Além disso, ele alertou que “os danos extensos” causados às instalações “levarão de três a cinco anos para serem reparados” e, além disso, obrigarão a petrolífera a “declarar força maior por um período máximo de cinco anos em alguns contratos de GNL de longo prazo”. “O impacto afeta a China, a Coreia do Sul, a Itália e a Bélgica”, precisou.
Ao mesmo tempo, Al Kabi destacou que “ninguém ficou ferido”, embora tenha classificado os ataques como “injustificados e insensatos, que não só atacaram o Estado do Catar, mas também a segurança e a estabilidade energética mundial”. “Este ataque foi contra todos nós que defendemos o desenvolvimento e o progresso humano, baseados em um acesso justo, confiável e seguro à energia”, acrescentou.
Especificamente, os bombardeios danificaram duas usinas de gás natural liquefeito do complexo industrial, às quais ele atribuiu uma capacidade de produção de 12,8 toneladas por ano, valor que equivale a uma redução de 17% nas exportações anuais do Catar dessa substância, conforme explicou o ministro.
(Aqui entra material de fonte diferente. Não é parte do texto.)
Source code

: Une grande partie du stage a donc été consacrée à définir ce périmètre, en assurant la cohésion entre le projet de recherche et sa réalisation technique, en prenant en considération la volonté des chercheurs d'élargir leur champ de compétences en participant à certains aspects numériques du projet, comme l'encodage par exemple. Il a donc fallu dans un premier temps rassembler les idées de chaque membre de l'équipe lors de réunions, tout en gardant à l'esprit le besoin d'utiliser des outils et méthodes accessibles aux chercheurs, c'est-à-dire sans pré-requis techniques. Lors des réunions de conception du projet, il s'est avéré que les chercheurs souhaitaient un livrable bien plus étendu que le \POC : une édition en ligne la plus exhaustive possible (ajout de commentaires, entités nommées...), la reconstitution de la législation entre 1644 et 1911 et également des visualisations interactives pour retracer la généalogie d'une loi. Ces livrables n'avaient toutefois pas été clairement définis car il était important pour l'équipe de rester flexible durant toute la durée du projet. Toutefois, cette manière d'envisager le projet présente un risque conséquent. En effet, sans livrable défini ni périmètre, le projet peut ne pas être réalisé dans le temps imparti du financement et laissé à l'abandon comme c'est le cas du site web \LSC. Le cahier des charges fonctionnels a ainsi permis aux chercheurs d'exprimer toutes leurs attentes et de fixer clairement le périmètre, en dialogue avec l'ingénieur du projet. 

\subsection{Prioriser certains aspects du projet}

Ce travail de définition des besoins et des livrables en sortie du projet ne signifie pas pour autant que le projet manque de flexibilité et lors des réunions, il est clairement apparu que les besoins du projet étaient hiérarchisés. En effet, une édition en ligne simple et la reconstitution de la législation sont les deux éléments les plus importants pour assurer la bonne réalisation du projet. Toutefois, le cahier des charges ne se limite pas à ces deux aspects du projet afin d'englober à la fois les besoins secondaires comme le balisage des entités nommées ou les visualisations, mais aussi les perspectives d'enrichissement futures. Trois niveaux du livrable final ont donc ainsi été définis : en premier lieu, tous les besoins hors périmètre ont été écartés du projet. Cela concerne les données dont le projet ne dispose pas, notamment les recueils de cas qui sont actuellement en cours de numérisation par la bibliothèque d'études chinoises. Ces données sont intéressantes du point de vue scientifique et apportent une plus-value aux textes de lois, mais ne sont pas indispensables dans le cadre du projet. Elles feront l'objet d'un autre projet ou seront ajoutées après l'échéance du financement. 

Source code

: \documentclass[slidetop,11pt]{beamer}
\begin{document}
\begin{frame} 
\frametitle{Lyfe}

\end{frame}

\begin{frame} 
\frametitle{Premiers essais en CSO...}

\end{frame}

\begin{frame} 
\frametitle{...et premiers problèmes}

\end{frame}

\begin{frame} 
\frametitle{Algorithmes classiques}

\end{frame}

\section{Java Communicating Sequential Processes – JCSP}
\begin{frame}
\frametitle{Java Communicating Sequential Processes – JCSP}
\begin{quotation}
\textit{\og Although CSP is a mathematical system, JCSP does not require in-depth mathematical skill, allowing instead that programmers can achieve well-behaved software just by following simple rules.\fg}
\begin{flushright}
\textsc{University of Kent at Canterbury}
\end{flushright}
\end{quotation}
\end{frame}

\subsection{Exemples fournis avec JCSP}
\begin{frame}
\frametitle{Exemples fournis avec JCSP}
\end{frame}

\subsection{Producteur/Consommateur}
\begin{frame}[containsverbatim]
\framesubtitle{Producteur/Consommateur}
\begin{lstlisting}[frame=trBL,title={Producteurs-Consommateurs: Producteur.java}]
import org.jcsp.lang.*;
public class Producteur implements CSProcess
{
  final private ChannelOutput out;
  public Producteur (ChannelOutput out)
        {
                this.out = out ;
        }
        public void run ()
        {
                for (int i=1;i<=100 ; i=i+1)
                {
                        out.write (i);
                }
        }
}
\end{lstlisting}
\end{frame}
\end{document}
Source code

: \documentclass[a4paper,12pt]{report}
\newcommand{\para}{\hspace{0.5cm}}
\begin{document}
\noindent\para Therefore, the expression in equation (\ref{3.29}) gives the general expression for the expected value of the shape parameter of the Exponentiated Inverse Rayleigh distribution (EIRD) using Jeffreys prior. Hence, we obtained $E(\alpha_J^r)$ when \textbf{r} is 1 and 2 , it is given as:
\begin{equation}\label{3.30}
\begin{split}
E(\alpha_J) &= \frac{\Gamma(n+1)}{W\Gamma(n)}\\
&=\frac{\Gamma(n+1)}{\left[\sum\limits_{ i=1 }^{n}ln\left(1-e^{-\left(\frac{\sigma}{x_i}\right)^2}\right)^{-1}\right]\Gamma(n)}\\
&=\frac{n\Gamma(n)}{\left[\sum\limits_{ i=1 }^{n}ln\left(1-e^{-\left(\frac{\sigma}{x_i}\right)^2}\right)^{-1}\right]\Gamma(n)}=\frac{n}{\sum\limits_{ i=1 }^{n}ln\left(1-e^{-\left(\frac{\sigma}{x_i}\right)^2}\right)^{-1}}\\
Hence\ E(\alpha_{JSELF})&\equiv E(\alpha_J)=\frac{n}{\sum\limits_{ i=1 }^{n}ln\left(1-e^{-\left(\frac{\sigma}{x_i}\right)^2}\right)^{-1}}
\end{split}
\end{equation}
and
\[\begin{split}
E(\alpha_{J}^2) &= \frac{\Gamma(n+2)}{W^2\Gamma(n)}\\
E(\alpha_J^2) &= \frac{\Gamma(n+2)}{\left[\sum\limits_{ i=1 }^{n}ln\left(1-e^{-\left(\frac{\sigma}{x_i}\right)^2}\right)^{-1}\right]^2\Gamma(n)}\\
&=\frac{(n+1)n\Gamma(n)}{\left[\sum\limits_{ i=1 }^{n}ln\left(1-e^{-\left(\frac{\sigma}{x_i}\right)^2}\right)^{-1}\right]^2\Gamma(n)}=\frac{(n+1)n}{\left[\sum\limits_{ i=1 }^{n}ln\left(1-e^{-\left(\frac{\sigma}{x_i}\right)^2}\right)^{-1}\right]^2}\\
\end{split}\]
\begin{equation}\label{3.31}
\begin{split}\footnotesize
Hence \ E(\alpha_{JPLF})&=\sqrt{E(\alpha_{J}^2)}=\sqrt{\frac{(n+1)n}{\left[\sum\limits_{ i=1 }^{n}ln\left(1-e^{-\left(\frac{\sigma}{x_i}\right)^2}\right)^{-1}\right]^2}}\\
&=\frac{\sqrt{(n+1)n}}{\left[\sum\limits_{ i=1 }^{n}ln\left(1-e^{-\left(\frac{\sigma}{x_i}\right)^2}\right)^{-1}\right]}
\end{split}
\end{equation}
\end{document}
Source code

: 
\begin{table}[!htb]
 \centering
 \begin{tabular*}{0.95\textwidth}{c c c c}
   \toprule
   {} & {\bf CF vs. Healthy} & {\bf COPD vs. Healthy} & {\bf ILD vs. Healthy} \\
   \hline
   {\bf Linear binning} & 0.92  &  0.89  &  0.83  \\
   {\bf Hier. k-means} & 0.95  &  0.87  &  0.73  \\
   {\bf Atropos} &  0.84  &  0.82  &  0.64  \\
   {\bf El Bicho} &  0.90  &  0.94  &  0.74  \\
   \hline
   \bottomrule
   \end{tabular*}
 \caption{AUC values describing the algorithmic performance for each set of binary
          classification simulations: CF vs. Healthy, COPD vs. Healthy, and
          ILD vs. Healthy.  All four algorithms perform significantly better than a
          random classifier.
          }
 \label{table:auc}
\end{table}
Ambas pertencem à QatarEnergy e, em menor medida, à norte-americana ExxonMobil, que detém 34% e 30% de cada uma, precisou ele.
Além disso, o ministro da Energia informou que os ataques também atingiram a refinaria Pearl GTL (Gás para Líquido), uma instalação de produção compartilhada operada pela empresa britânica de hidrocarbonetos Shell. “Os danos causados estão sendo avaliados”, observou ele, antes de indicar que “prevê-se que ela permaneça fora de serviço por pelo menos um ano”.
Nesse sentido, a QatarEnergy alertou em seu comunicado que essa interrupção resultará em “uma perda na produção dos produtos associados”: 18,6 milhões de barris de condensados (24% das exportações do Catar), 1.281 toneladas de gás liquefeito de petróleo (13%), 594.000 quilos de nafta e 180.000 de enxofre (6% em ambos os casos), bem como 309,54 MPC (milhares de pés cúbicos) de hélio, o que equivale a 14% das exportações do Catar.